Various programming languages use a 2-byte char
datatype (not to be confused with C/C++'s char
, which is just one byte) out of which strings are constructed. Various utility functions will try to find such a char
in a string, like looking for an e
in hello
, or do other operations that accept or return char
s (split, indexof, replace, count number of character occurrences in a string, length, ...).
If you dig deeper you will find out about Unicode code points. And indeed, Java (and I assume other languages as well) lets you iterate those code points. But those seem to be represented by an int
(4 bytes) not a char
(2 bytes). Very rarely, if ever will you see people using code points to iterate through a string. Since such a code point may span multiple char
s (max 2, right? int
?) it's not the fastest way to do string operations, but it does seem to be the correct way.

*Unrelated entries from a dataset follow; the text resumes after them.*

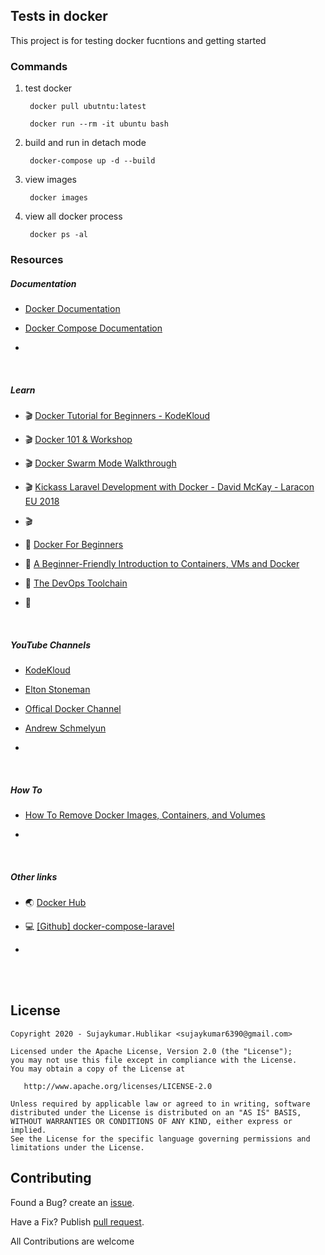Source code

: ## Tests in docker

This project is for testing docker fucntions and getting started

### Commands 

1. test docker

        docker pull ubutntu:latest

        docker run --rm -it ubuntu bash

2. build and run in detach mode

        docker-compose up -d --build

3. view images

        docker images

4. view all docker process

        docker ps -al
      
### Resources

##### Documentation

- [Docker Documentation](https://docs.docker.com)

- [Docker Compose Documentation](https://docs.docker.com/compose/)

- []()


<br>

##### Learn

- :clapper: [Docker Tutorial for Beginners -  KodeKloud](https://www.youtube.com/playlist?list=PL2We04F3Y_40PSZyTcOUuH4flMxbxkhDe)

- :clapper: [Docker 101 & Workshop](https://youtu.be/smLgvYWr9iQ)

- :clapper: [Docker Swarm Mode Walkthrough](https://youtu.be/KC4Ad1DS8xU)

- :clapper: [Kickass Laravel Development with Docker - David McKay - Laracon EU 2018](https://youtu.be/BvDXzyOP3NE)

- :clapper: []()

- :book: [Docker For Beginners](https://medium.com/the-andela-way/docker-for-beginners-61e8e0ce6a19)

- :book: [A Beginner-Friendly Introduction to Containers, VMs and Docker](https://www.freecodecamp.org/news/a-beginner-friendly-introduction-to-containers-vms-and-docker-79a9e3e119b/)

- :book: [The DevOps Toolchain](https://medium.com/better-programming/the-devops-toolchain-a56713179700)

- :book: []()

<br>

##### YouTube Channels

- [KodeKloud](https://www.youtube.com/user/mmumshad/videos)

- [Elton Stoneman](https://www.youtube.com/channel/UC2omt70Jqdh1CANo2z-Cyaw/videos)

- [Offical Docker Channel](https://www.youtube.com/user/dockerrun/videos)

- [ Andrew Schmelyun](https://www.youtube.com/user/ASchmelyun/videos)

- []()



<br>

##### How To

- [How To Remove Docker Images, Containers, and Volumes](https://www.digitalocean.com/community/tutorials/how-to-remove-docker-images-containers-and-volumes)

- []()


<br>

##### Other links

- :earth_asia: [Docker Hub](https://hub.docker.com/search?q=&type=image)

- :computer: [[Github] docker-compose-laravel](https://github.com/aschmelyun/docker-compose-laravel)

- []()
        
<br><br>        
## License

    Copyright 2020 - Sujaykumar.Hublikar <sujaykumar6390@gmail.com>

    Licensed under the Apache License, Version 2.0 (the "License");
    you may not use this file except in compliance with the License.
    You may obtain a copy of the License at

       http://www.apache.org/licenses/LICENSE-2.0

    Unless required by applicable law or agreed to in writing, software
    distributed under the License is distributed on an "AS IS" BASIS,
    WITHOUT WARRANTIES OR CONDITIONS OF ANY KIND, either express or implied.
    See the License for the specific language governing permissions and
    limitations under the License.


## Contributing

Found a Bug? create an [issue](https://github.com/Sujaykumarh/docker-tests/issues).

Have a Fix? Publish [pull request](https://github.com/Sujaykumarh/docker-tests/pulls). 

All Contributions are welcome

<br>
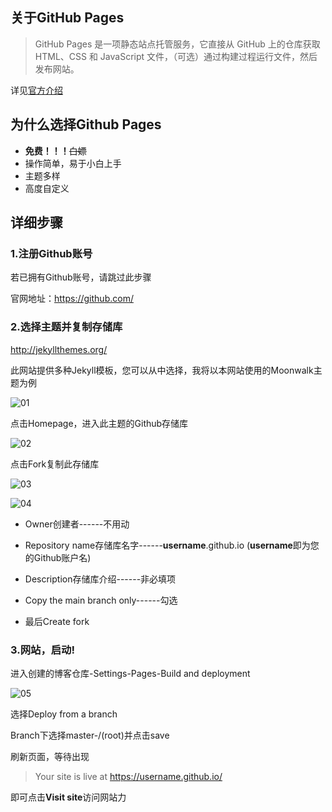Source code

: ## 关于GitHub Pages
> GitHub Pages 是一项静态站点托管服务，它直接从 GitHub 上的仓库获取 HTML、CSS 和 JavaScript 文件，（可选）通过构建过程运行文件，然后发布网站。

详见[官方介绍](https://docs.github.com/zh/pages/getting-started-with-github-pages/about-github-pages#%E5%85%B3%E4%BA%8E-github-page)

## 为什么选择Github Pages
- __免费！！！__~~白嫖~~
- 操作简单，易于小白上手
- 主题多样
- 高度自定义

## 详细步骤
### 1.注册Github账号
若已拥有Github账号，请跳过此步骤

官网地址：<https://github.com/>

### 2.选择主题并复制存储库
<http://jekyllthemes.org/>

此网站提供多种Jekyll模板，您可以从中选择，我将以本网站使用的Moonwalk主题为例

![01](https://jsd.cdn.zzko.cn/gh/uB1nlR/picx-images-hosting@master/20230729/01.jpg)

点击Homepage，进入此主题的Github存储库

![02](https://jsd.cdn.zzko.cn/gh/uB1nlR/picx-images-hosting@master/20230729/02.jpg)

点击Fork复制此存储库

![03](https://jsd.cdn.zzko.cn/gh/uB1nlR/picx-images-hosting@master/20230729/03.jpg)

![04](https://jsd.cdn.zzko.cn/gh/uB1nlR/picx-images-hosting@master/20230729/04.jpg)

- Owner创建者------不用动

- Repository name存储库名字------**username**.github.io (**username**即为您的Github账户名)

- Description存储库介绍------非必填项

- Copy the main branch only------勾选

- 最后Create fork

### 3.网站，启动!
进入创建的博客仓库-Settings-Pages-Build and deployment

![05](https://jsd.cdn.zzko.cn/gh/uB1nlR/picx-images-hosting@master/20230729/05.jpg)

选择Deploy from a branch

Branch下选择master-/(root)并点击save

刷新页面，等待出现
> Your site is live at https://username.github.io/

即可点击**Visit site**访问网站力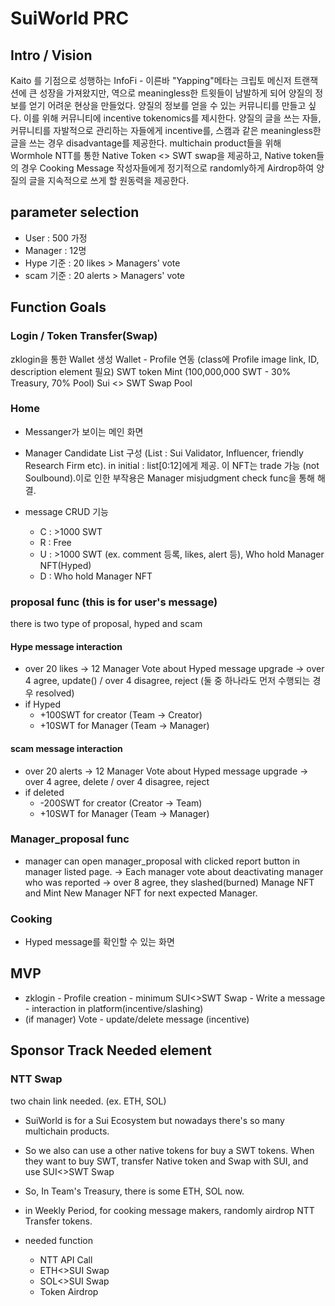 # SuiWorld PRC

## Intro / Vision
Kaito 를 기점으로 성행하는 InfoFi - 이른바 "Yapping"메타는 크립토 메신저 트랜잭션에 큰 성장을 가져왔지만, 역으로 meaningless한 트윗들이 남발하게 되어 양질의 정보를 얻기 어려운 현상을 만들었다.
양질의 정보를 얻을 수 있는 커뮤니티를 만들고 싶다. 이를 위해 커뮤니티에 incentive tokenomics를 제시한다. 양질의 글을 쓰는 자들, 커뮤니티를 자발적으로 관리하는 자들에게 incentive를, 스캠과 같은 meaningless한 글을 쓰는 경우 disadvantage를 제공한다. multichain product들을 위해 Wormhole NTT를 통한 Native Token <> SWT swap을 제공하고, Native token들의 경우 Cooking Message 작성자들에게 정기적으로 randomly하게 Airdrop하여 양질의 글을 지속적으로 쓰게 할 원동력을 제공한다.

## parameter selection

- User : 500 가정
- Manager : 12명
- Hype 기준 : 20 likes > Managers' vote
- scam 기준 : 20 alerts > Managers' vote

## Function Goals

### Login / Token Transfer(Swap)
zklogin을 통한 Wallet 생성
Wallet - Profile 연동 (class에 Profile image link, ID, description element 필요)
SWT token Mint (100,000,000 SWT - 30% Treasury, 70% Pool)
Sui <> SWT Swap Pool

### Home
- Messanger가 보이는 메인 화면
- Manager Candidate List 구성 (List : Sui Validator, Influencer, friendly Research Firm etc). in initial : list[0:12]에게 제공. 이 NFT는 trade 가능 (not Soulbound).이로 인한 부작용은 Manager misjudgment check func을 통해 해결.

- message CRUD 기능
    - C : >1000 SWT
    - R : Free
    - U : >1000 SWT (ex. comment 등록, likes, alert 등), Who hold Manager NFT(Hyped)
    - D : Who hold Manager NFT

### proposal func (this is for user's message)
there is two type of proposal, hyped and scam
#### Hype message interaction
- over 20 likes -> 12 Manager Vote about Hyped message upgrade -> over 4 agree, update() / over 4 disagree, reject (둘 중 하나라도 먼저 수행되는 경우 resolved)
- if Hyped
    - +100SWT for creator (Team -> Creator)
    - +10SWT for Manager (Team -> Manager)

#### scam message interaction
- over 20 alerts -> 12 Manager Vote about Hyped message upgrade -> over 4 agree, delete / over 4 disagree, reject
- if deleted
    - -200SWT for creator (Creator -> Team)
    - +10SWT for Manager (Team -> Manager)

### Manager_proposal func
 - manager can open manager_proposal with clicked report button in manager listed page. -> Each manager vote about deactivating manager who was reported -> over 8 agree, they slashed(burned) Manage NFT and Mint New Manager NFT for next expected Manager.

### Cooking
 - Hyped message를 확인할 수 있는 화면

## MVP

- zklogin - Profile creation - minimum SUI<>SWT Swap - Write a message - interaction in platform(incentive/slashing)
- (if manager) Vote - update/delete message (incentive)


## Sponsor Track Needed element

### NTT Swap
two chain link needed.
(ex. ETH, SOL)

- SuiWorld is for a Sui Ecosystem but nowadays there's so many multichain products.
- So we also can use a other native tokens for buy a SWT tokens. When they want to buy SWT, transfer Native token and Swap with SUI, and use SUI<>SWT Swap
- So, In Team's Treasury, there is some ETH, SOL now.
- in Weekly Period, for cooking message makers, randomly airdrop NTT Transfer tokens.

- needed function
    - NTT API Call
    - ETH<>SUI Swap
    - SOL<>SUI Swap
    - Token Airdrop
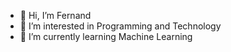 - 👋 Hi, I’m Fernand
- 👀 I’m interested in Programming and Technology
- 🌱 I’m currently learning Machine Learning
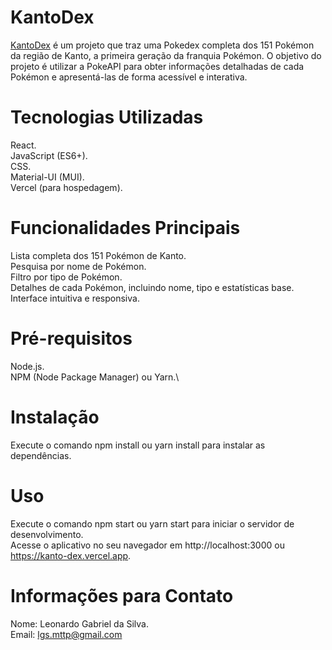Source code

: # KantoDex
[KantoDex](https://kanto-dex.vercel.app) é um projeto que traz uma Pokedex completa dos 151 Pokémon da região de Kanto, a primeira geração da franquia Pokémon. O objetivo do projeto é utilizar a PokeAPI para obter informações detalhadas de cada Pokémon e apresentá-las de forma acessível e interativa.

# Tecnologias Utilizadas
React.\
JavaScript (ES6+).\
CSS.\
Material-UI (MUI).\
Vercel (para hospedagem).

# Funcionalidades Principais
Lista completa dos 151 Pokémon de Kanto.\
Pesquisa por nome de Pokémon.\
Filtro por tipo de Pokémon.\
Detalhes de cada Pokémon, incluindo nome, tipo e estatísticas base.\
Interface intuitiva e responsiva.

# Pré-requisitos
Node.js.\
NPM (Node Package Manager) ou Yarn.\

# Instalação
Execute o comando npm install ou yarn install para instalar as dependências.

# Uso
Execute o comando npm start ou yarn start para iniciar o servidor de desenvolvimento.\
Acesse o aplicativo no seu navegador em http://localhost:3000 ou https://kanto-dex.vercel.app.

# Informações para Contato
Nome: Leonardo Gabriel da Silva.\
Email: lgs.mttp@gmail.com

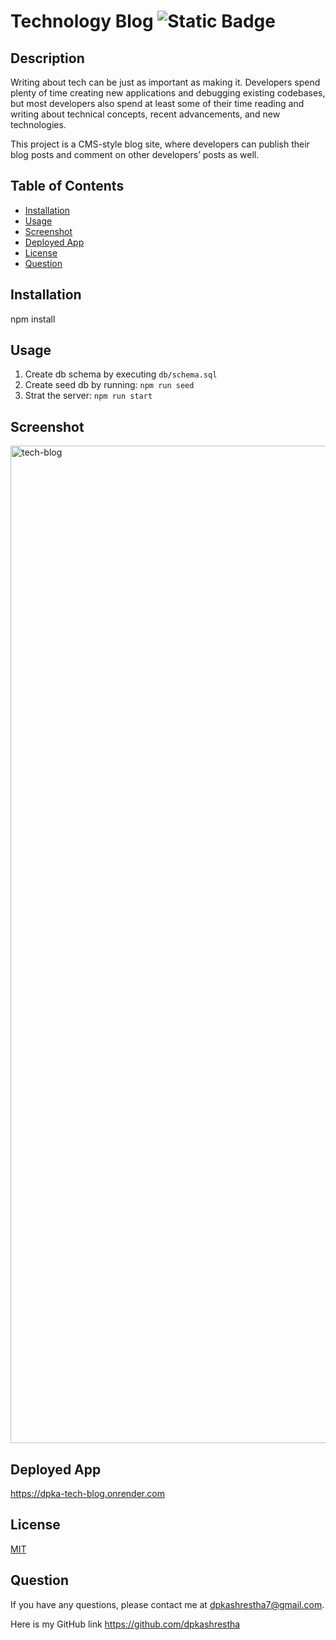 
  
# Technology Blog ![Static Badge](https://img.shields.io/badge/license-MIT-blue)


## Description 

Writing about tech can be just as important as making it. Developers spend plenty of time creating new applications and debugging existing codebases, but most developers also spend at least some of their time reading and writing about technical concepts, recent advancements, and new technologies.

This project is a CMS-style blog site, where developers can publish their blog posts and comment on other developers’ posts as well.

## Table of Contents 

- [Installation](#installation)
- [Usage](#usage)
- [Screenshot](#screenshot)
- [Deployed App](#deployed-app)
- [License](#license)
- [Question](#question)

## Installation 

npm install

## Usage 

1. Create db schema by executing `db/schema.sql`
2. Create seed db by running: `npm run seed`
3. Strat the server: `npm run start`

## Screenshot
<img width="1596" alt="tech-blog" src="https://github.com/dpkashrestha/tech-blog/assets/142865374/1f805eeb-1bda-46ed-9ac2-a2acee853bc2">


## Deployed App

https://dpka-tech-blog.onrender.com

## License 

<a href=https://opensource.org/licenses/MIT>MIT</a>

## Question 

If you have any questions, please contact me at dpkashrestha7@gmail.com.

Here is my GitHub link 
https://github.com/dpkashrestha
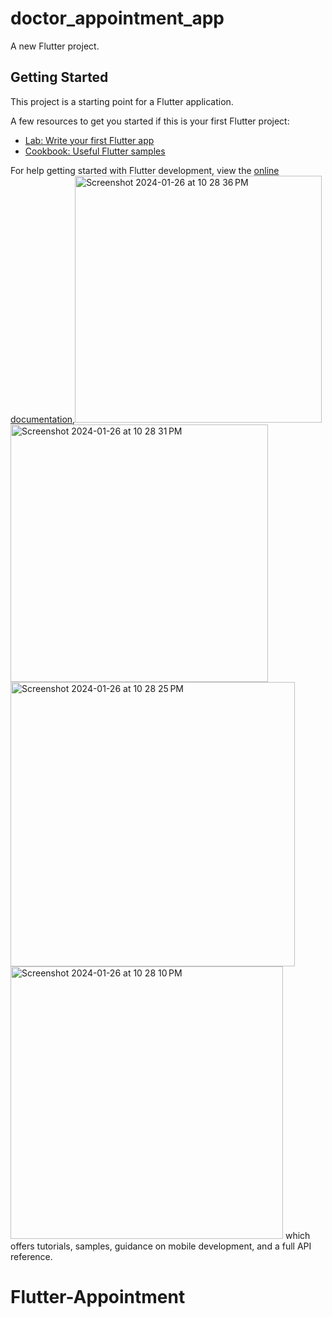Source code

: # doctor_appointment_app

A new Flutter project.

## Getting Started

This project is a starting point for a Flutter application.

A few resources to get you started if this is your first Flutter project:

- [Lab: Write your first Flutter app](https://docs.flutter.dev/get-started/codelab)
- [Cookbook: Useful Flutter samples](https://docs.flutter.dev/cookbook)

For help getting started with Flutter development, view the
[online documentation](https://docs.flutter.dev/),<img width="395" alt="Screenshot 2024-01-26 at 10 28 36 PM" src="https://github.com/Marketopiateam/Flutter-Appointment/assets/90932712/bba7ead2-6a7f-4191-a319-ed685458bee5">
<img width="412" alt="Screenshot 2024-01-26 at 10 28 31 PM" src="https://github.com/Marketopiateam/Flutter-Appointment/assets/90932712/1dc36e3e-763e-4216-88ad-4492ac1d5b5a">
<img width="455" alt="Screenshot 2024-01-26 at 10 28 25 PM" src="https://github.com/Marketopiateam/Flutter-Appointment/assets/90932712/874fa2e7-5c94-4fe1-ad1a-2e52c58fc477">
<img width="436" alt="Screenshot 2024-01-26 at 10 28 10 PM" src="https://github.com/Marketopiateam/Flutter-Appointment/assets/90932712/ba900a46-5154-4209-a3b1-aa71470c8d00">
 which offers tutorials,
samples, guidance on mobile development, and a full API reference.
# Flutter-Appointment

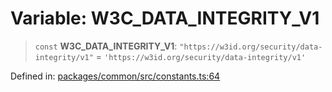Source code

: # Variable: W3C\_DATA\_INTEGRITY\_V1

> `const` **W3C\_DATA\_INTEGRITY\_V1**: `"https://w3id.org/security/data-integrity/v1"` = `'https://w3id.org/security/data-integrity/v1'`

Defined in: [packages/common/src/constants.ts:64](https://github.com/dcdpr/did-btcr2-js/blob/4a717493e735221d072999f212891939f4de3f23/packages/common/src/constants.ts#L64)
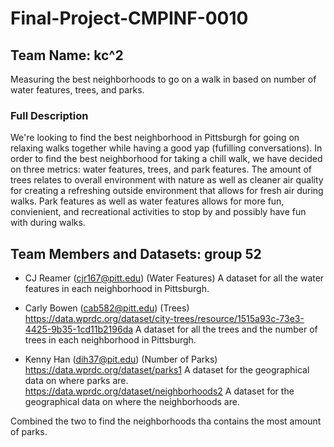 # Final-Project-CMPINF-0010
## Team Name: kc^2
Measuring the best neighborhoods to go on a walk in based on number of water features, trees, and parks.

### Full Description 
We're looking to find the best neighborhood in Pittsburgh for going on relaxing walks together while having a good yap (fufilling conversations). In order to find the best neighborhood for taking a chill walk, we have decided on three metrics: water features, trees, and park features. The amount of trees relates to overall environment with nature as well as cleaner air quality for creating a refreshing outside environment that allows for fresh air during walks. Park features as well as water features allows for more fun, convienient, and recreational activities to stop by and possibly have fun with during walks.

## Team Members and Datasets: group 52
- CJ Reamer (cjr167@pitt.edu) (Water Features)
A dataset for all the water features in each neighborhood in Pittsburgh.
- Carly Bowen (cab582@pitt.edu) (Trees)
https://data.wprdc.org/dataset/city-trees/resource/1515a93c-73e3-4425-9b35-1cd11b2196da
A dataset for all the trees and the number of trees in each neighborhood in Pittsburgh.

- Kenny Han (dih37@pit.edu) (Number of Parks)
https://data.wprdc.org/dataset/parks1
A dataset for the geographical data on where parks are.
https://data.wprdc.org/dataset/neighborhoods2
A dataset for the geographical data on where the neighborhoods are.

Combined the two to find the neighborhoods tha contains the most amount of parks.



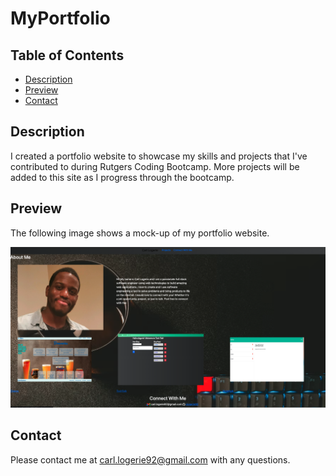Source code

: # MyPortfolio

## Table of Contents
* [Description](#description)
* [Preview](#preview)
* [Contact](#contact)

## Description

I created a portfolio website to showcase my skills and projects that I've contributed to during Rutgers Coding Bootcamp. More projects will be added to this site as I progress through the bootcamp.

## Preview

The following image shows a mock-up of my portfolio website.

![Nav bar with links to projects and contact section are found at the top of the page. About section displays my portrait and short bio. Connect section displays my contact info](./images/myportfolio.png)  

## Contact
Please contact me at carl.logerie92@gmail.com with any questions.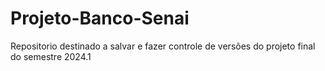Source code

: # Projeto-Banco-Senai
Repositorio destinado a salvar e fazer controle de versões do projeto final do semestre 2024.1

Some programs/frameworks/operating systems(?) will also fail to work correctly with multi-char
characters, instead only deleting the second char
of it and creating a "corrupted" character.
Shouldn't you always use the methods that operate on code points when dealing with strings? What am I missing? I'm afraid someone will have to explain to me why the world keeps using char
when this seems obsolete. Is the size of a char sufficient after all? I know there are additional "helper" characters for "upgrading" other characters (turn an o into ö and so on). How are these handled by char
and code point iteration? Isn't there a chance to horribly corrupt your string if you replace char
s instead of "whole" code points?
Note: this is a Western world point of view, in parallel we had Asian language history and evolution, which I skip. In any case, most of character set converted, with Unicode
Historically we had ASCII. In reality, we had also other character encoding, some also without distinguishing lower and upper case, but then ASCII became de facto standard (on western computers, which us Latin scripts). ASCII was not sufficient, so there were some extensions: "code pages", so still every character were 8-bit, but one could select which character set to use (and so which language to support).
All common-used, modern, operating systems were born on such epoch. So programs started with such convention, filesystems, API, text files, etc.
But Internet, and exchanging files were more and more common, so a file produced in Stockholm, were not completely readable in Germany, or in US. ISO standardized some code page (e.g. Latin-1, etc.), which had ASCII + some characters in common, and some parts were different according the encoding. And Windows used the Latin-1 and filled the non-allocated space (you see that it is described as "ANSI"). But also Asian scripts became also important (better computer, so we could effort much more characters for everyday use, not just for typesetting).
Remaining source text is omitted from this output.